• Exercise details
Set down the data again in full, keeping every line exactly as it is.
*** Opening Input material ***
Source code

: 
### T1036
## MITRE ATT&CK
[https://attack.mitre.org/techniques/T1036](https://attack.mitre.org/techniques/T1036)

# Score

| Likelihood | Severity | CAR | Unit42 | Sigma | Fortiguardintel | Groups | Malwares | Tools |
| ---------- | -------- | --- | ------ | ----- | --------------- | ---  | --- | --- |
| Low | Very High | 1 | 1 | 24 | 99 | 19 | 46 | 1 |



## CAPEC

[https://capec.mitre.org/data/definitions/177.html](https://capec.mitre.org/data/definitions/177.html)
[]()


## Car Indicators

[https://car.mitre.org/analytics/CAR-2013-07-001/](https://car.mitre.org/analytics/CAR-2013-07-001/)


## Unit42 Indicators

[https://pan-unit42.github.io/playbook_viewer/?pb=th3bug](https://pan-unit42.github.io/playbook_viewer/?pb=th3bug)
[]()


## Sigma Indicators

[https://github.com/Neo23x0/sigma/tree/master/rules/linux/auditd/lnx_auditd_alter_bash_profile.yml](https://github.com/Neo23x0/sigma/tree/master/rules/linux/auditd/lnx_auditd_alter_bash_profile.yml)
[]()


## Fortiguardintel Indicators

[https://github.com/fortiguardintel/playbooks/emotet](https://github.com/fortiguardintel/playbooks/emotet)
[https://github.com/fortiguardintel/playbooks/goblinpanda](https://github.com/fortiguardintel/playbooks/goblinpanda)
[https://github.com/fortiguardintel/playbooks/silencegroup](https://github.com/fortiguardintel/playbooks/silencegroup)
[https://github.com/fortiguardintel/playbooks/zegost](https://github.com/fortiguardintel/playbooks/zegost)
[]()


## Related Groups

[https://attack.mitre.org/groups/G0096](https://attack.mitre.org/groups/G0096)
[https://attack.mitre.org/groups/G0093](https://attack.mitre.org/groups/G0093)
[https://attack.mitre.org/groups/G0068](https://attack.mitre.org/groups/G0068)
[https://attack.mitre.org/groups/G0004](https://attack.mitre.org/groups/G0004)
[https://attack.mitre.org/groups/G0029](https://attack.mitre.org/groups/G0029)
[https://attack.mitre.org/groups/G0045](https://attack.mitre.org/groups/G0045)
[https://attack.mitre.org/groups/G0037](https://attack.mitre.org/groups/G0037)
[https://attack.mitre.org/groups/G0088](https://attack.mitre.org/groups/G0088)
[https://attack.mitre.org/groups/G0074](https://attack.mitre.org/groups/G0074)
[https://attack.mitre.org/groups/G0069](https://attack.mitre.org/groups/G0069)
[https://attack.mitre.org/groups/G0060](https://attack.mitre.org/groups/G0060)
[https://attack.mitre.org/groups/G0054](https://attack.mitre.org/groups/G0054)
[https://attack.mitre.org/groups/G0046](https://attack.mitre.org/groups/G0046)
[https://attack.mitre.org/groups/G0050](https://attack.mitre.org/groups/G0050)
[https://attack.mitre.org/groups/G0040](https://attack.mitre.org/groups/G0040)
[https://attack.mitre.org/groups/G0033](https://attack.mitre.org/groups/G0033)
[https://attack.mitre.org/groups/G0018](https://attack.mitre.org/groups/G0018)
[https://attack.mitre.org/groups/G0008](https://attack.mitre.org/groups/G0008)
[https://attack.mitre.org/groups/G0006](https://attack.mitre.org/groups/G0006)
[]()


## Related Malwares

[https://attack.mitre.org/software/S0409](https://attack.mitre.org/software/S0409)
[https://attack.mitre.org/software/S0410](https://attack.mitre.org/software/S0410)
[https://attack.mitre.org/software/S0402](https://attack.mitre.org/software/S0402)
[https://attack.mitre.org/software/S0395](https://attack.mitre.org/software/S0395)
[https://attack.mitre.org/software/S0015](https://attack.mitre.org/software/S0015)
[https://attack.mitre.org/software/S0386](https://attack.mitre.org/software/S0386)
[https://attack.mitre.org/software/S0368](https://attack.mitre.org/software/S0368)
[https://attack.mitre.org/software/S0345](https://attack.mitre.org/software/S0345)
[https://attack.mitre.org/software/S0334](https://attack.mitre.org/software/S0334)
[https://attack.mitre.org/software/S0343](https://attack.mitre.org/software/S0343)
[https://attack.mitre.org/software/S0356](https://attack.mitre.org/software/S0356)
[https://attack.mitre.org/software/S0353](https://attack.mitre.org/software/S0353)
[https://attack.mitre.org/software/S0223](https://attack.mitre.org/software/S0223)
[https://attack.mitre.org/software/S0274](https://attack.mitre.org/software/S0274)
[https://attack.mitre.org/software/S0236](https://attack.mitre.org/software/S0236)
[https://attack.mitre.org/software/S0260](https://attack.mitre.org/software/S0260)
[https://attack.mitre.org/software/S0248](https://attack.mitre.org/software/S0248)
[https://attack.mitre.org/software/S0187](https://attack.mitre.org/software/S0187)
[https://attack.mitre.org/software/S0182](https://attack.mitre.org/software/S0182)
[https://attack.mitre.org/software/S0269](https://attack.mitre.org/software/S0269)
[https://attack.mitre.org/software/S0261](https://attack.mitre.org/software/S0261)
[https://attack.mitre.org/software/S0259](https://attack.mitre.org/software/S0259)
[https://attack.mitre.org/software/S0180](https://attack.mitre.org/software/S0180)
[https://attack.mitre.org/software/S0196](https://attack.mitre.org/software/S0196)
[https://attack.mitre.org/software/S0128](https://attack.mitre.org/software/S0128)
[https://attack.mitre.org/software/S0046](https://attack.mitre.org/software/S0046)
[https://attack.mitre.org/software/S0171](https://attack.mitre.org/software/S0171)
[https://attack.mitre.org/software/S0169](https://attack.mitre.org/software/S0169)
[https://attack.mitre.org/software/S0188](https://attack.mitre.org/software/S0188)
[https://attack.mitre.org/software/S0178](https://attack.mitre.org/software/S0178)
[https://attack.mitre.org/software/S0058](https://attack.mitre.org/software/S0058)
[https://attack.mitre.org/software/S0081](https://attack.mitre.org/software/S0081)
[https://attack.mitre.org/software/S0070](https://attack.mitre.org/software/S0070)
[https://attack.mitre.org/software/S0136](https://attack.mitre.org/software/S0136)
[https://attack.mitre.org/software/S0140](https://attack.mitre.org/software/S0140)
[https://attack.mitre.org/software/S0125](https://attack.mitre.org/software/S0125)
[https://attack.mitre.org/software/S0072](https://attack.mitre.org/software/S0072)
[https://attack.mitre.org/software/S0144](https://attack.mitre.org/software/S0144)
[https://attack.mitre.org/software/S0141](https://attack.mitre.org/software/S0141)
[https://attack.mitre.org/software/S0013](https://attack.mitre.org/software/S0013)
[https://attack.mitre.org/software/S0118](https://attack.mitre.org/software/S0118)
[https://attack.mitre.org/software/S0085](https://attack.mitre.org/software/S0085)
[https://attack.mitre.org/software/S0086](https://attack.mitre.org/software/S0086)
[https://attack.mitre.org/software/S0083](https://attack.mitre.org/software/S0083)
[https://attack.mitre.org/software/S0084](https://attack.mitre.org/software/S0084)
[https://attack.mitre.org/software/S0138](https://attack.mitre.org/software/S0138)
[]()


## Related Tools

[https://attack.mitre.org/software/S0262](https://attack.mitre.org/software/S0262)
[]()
*** Closing Input material ***
• Solution for this task
Source code

: 
### T1036
## MITRE ATT&CK
[https://attack.mitre.org/techniques/T1036](https://attack.mitre.org/techniques/T1036)

# Score

| Likelihood | Severity | CAR | Unit42 | Sigma | Fortiguardintel | Groups | Malwares | Tools |
| ---------- | -------- | --- | ------ | ----- | --------------- | ---  | --- | --- |
| Low | Very High | 1 | 1 | 24 | 99 | 19 | 46 | 1 |



## CAPEC

[https://capec.mitre.org/data/definitions/177.html](https://capec.mitre.org/data/definitions/177.html)
[]()


## Car Indicators

[https://car.mitre.org/analytics/CAR-2013-07-001/](https://car.mitre.org/analytics/CAR-2013-07-001/)


## Unit42 Indicators

[https://pan-unit42.github.io/playbook_viewer/?pb=th3bug](https://pan-unit42.github.io/playbook_viewer/?pb=th3bug)
[]()


## Sigma Indicators

[https://github.com/Neo23x0/sigma/tree/master/rules/linux/auditd/lnx_auditd_alter_bash_profile.yml](https://github.com/Neo23x0/sigma/tree/master/rules/linux/auditd/lnx_auditd_alter_bash_profile.yml)
[]()


## Fortiguardintel Indicators

[https://github.com/fortiguardintel/playbooks/emotet](https://github.com/fortiguardintel/playbooks/emotet)
[https://github.com/fortiguardintel/playbooks/goblinpanda](https://github.com/fortiguardintel/playbooks/goblinpanda)
[https://github.com/fortiguardintel/playbooks/silencegroup](https://github.com/fortiguardintel/playbooks/silencegroup)
[https://github.com/fortiguardintel/playbooks/zegost](https://github.com/fortiguardintel/playbooks/zegost)
[]()


## Related Groups

[https://attack.mitre.org/groups/G0096](https://attack.mitre.org/groups/G0096)
[https://attack.mitre.org/groups/G0093](https://attack.mitre.org/groups/G0093)
[https://attack.mitre.org/groups/G0068](https://attack.mitre.org/groups/G0068)
[https://attack.mitre.org/groups/G0004](https://attack.mitre.org/groups/G0004)
[https://attack.mitre.org/groups/G0029](https://attack.mitre.org/groups/G0029)
[https://attack.mitre.org/groups/G0045](https://attack.mitre.org/groups/G0045)
[https://attack.mitre.org/groups/G0037](https://attack.mitre.org/groups/G0037)
[https://attack.mitre.org/groups/G0088](https://attack.mitre.org/groups/G0088)
[https://attack.mitre.org/groups/G0074](https://attack.mitre.org/groups/G0074)
[https://attack.mitre.org/groups/G0069](https://attack.mitre.org/groups/G0069)
[https://attack.mitre.org/groups/G0060](https://attack.mitre.org/groups/G0060)
[https://attack.mitre.org/groups/G0054](https://attack.mitre.org/groups/G0054)
[https://attack.mitre.org/groups/G0046](https://attack.mitre.org/groups/G0046)
[https://attack.mitre.org/groups/G0050](https://attack.mitre.org/groups/G0050)
[https://attack.mitre.org/groups/G0040](https://attack.mitre.org/groups/G0040)
[https://attack.mitre.org/groups/G0033](https://attack.mitre.org/groups/G0033)
[https://attack.mitre.org/groups/G0018](https://attack.mitre.org/groups/G0018)
[https://attack.mitre.org/groups/G0008](https://attack.mitre.org/groups/G0008)
[https://attack.mitre.org/groups/G0006](https://attack.mitre.org/groups/G0006)
[]()


## Related Malwares

[https://attack.mitre.org/software/S0409](https://attack.mitre.org/software/S0409)
[https://attack.mitre.org/software/S0410](https://attack.mitre.org/software/S0410)
[https://attack.mitre.org/software/S0402](https://attack.mitre.org/software/S0402)
[https://attack.mitre.org/software/S0395](https://attack.mitre.org/software/S0395)
[https://attack.mitre.org/software/S0015](https://attack.mitre.org/software/S0015)
[https://attack.mitre.org/software/S0386](https://attack.mitre.org/software/S0386)
[https://attack.mitre.org/software/S0368](https://attack.mitre.org/software/S0368)
[https://attack.mitre.org/software/S0345](https://attack.mitre.org/software/S0345)
[https://attack.mitre.org/software/S0334](https://attack.mitre.org/software/S0334)
[https://attack.mitre.org/software/S0343](https://attack.mitre.org/software/S0343)
[https://attack.mitre.org/software/S0356](https://attack.mitre.org/software/S0356)
[https://attack.mitre.org/software/S0353](https://attack.mitre.org/software/S0353)
[https://attack.mitre.org/software/S0223](https://attack.mitre.org/software/S0223)
[https://attack.mitre.org/software/S0274](https://attack.mitre.org/software/S0274)
[https://attack.mitre.org/software/S0236](https://attack.mitre.org/software/S0236)
[https://attack.mitre.org/software/S0260](https://attack.mitre.org/software/S0260)
[https://attack.mitre.org/software/S0248](https://attack.mitre.org/software/S0248)
[https://attack.mitre.org/software/S0187](https://attack.mitre.org/software/S0187)
[https://attack.mitre.org/software/S0182](https://attack.mitre.org/software/S0182)
[https://attack.mitre.org/software/S0269](https://attack.mitre.org/software/S0269)
[https://attack.mitre.org/software/S0261](https://attack.mitre.org/software/S0261)
[https://attack.mitre.org/software/S0259](https://attack.mitre.org/software/S0259)
[https://attack.mitre.org/software/S0180](https://attack.mitre.org/software/S0180)
[https://attack.mitre.org/software/S0196](https://attack.mitre.org/software/S0196)
[https://attack.mitre.org/software/S0128](https://attack.mitre.org/software/S0128)
[https://attack.mitre.org/software/S0046](https://attack.mitre.org/software/S0046)
[https://attack.mitre.org/software/S0171](https://attack.mitre.org/software/S0171)
[https://attack.mitre.org/software/S0169](https://attack.mitre.org/software/S0169)
[https://attack.mitre.org/software/S0188](https://attack.mitre.org/software/S0188)
[https://attack.mitre.org/software/S0178](https://attack.mitre.org/software/S0178)
[https://attack.mitre.org/software/S0058](https://attack.mitre.org/software/S0058)
[https://attack.mitre.org/software/S0081](https://attack.mitre.org/software/S0081)
[https://attack.mitre.org/software/S0070](https://attack.mitre.org/software/S0070)
[https://attack.mitre.org/software/S0136](https://attack.mitre.org/software/S0136)
[https://attack.mitre.org/software/S0140](https://attack.mitre.org/software/S0140)
[https://attack.mitre.org/software/S0125](https://attack.mitre.org/software/S0125)
[https://attack.mitre.org/software/S0072](https://attack.mitre.org/software/S0072)
[https://attack.mitre.org/software/S0144](https://attack.mitre.org/software/S0144)
[https://attack.mitre.org/software/S0141](https://attack.mitre.org/software/S0141)
[https://attack.mitre.org/software/S0013](https://attack.mitre.org/software/S0013)
[https://attack.mitre.org/software/S0118](https://attack.mitre.org/software/S0118)
[https://attack.mitre.org/software/S0085](https://attack.mitre.org/software/S0085)
[https://attack.mitre.org/software/S0086](https://attack.mitre.org/software/S0086)
[https://attack.mitre.org/software/S0083](https://attack.mitre.org/software/S0083)
[https://attack.mitre.org/software/S0084](https://attack.mitre.org/software/S0084)
[https://attack.mitre.org/software/S0138](https://attack.mitre.org/software/S0138)
[]()


## Related Tools

[https://attack.mitre.org/software/S0262](https://attack.mitre.org/software/S0262)
[]()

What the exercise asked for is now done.